_Instructions to follow:_
Exactly the lines below from the one with "When your application" up to and including the one with "#### External Backup Support" make up the answer, with nothing else added.

◆ ◆ ◆ ◆ ◆

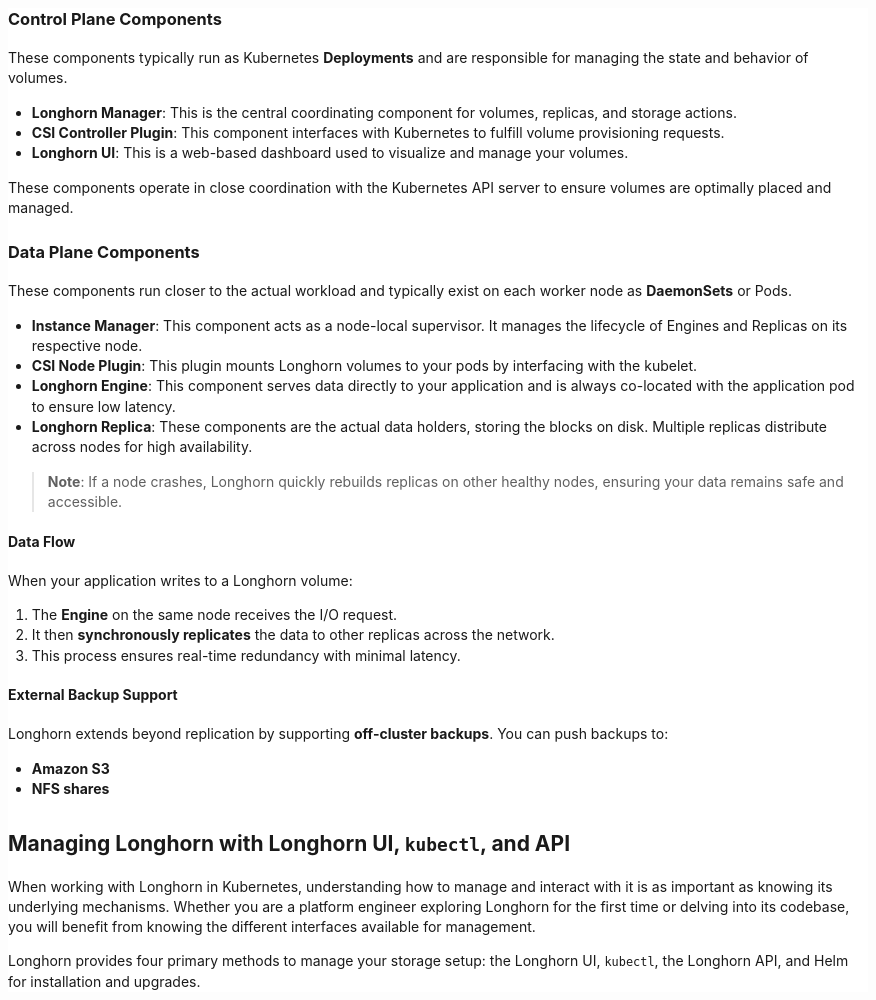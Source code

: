 ### Control Plane Components

These components typically run as Kubernetes **Deployments** and are responsible for managing the state and behavior of volumes.

* **Longhorn Manager**: This is the central coordinating component for volumes, replicas, and storage actions.
* **CSI Controller Plugin**: This component interfaces with Kubernetes to fulfill volume provisioning requests.
* **Longhorn UI**: This is a web-based dashboard used to visualize and manage your volumes.

These components operate in close coordination with the Kubernetes API server to ensure volumes are optimally placed and managed.

### Data Plane Components

These components run closer to the actual workload and typically exist on each worker node as **DaemonSets** or Pods.

* **Instance Manager**: This component acts as a node-local supervisor. It manages the lifecycle of Engines and Replicas on its respective node.
* **CSI Node Plugin**: This plugin mounts Longhorn volumes to your pods by interfacing with the kubelet.
* **Longhorn Engine**: This component serves data directly to your application and is always co-located with the application pod to ensure low latency.
* **Longhorn Replica**: These components are the actual data holders, storing the blocks on disk. Multiple replicas distribute across nodes for high availability.

> **Note**: If a node crashes, Longhorn quickly rebuilds replicas on other healthy nodes, ensuring your data remains safe and accessible.

#### Data Flow

When your application writes to a Longhorn volume:

1.  The **Engine** on the same node receives the I/O request.
2.  It then **synchronously replicates** the data to other replicas across the network.
3.  This process ensures real-time redundancy with minimal latency.

#### External Backup Support

Longhorn extends beyond replication by supporting **off-cluster backups**. You can push backups to:

* **Amazon S3**
* **NFS shares**

## Managing Longhorn with Longhorn UI, `kubectl`, and API

When working with Longhorn in Kubernetes, understanding how to manage and interact with it is as important as knowing its underlying mechanisms. Whether you are a platform engineer exploring Longhorn for the first time or delving into its codebase, you will benefit from knowing the different interfaces available for management.

Longhorn provides four primary methods to manage your storage setup: the Longhorn UI, `kubectl`, the Longhorn API, and Helm for installation and upgrades.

◆ ◆ ◆ ◆ ◆

_Output for this exercise:_
When your application writes to a Longhorn volume:

1.  The **Engine** on the same node receives the I/O request.
2.  It then **synchronously replicates** the data to other replicas across the network.
3.  This process ensures real-time redundancy with minimal latency.

#### External Backup Support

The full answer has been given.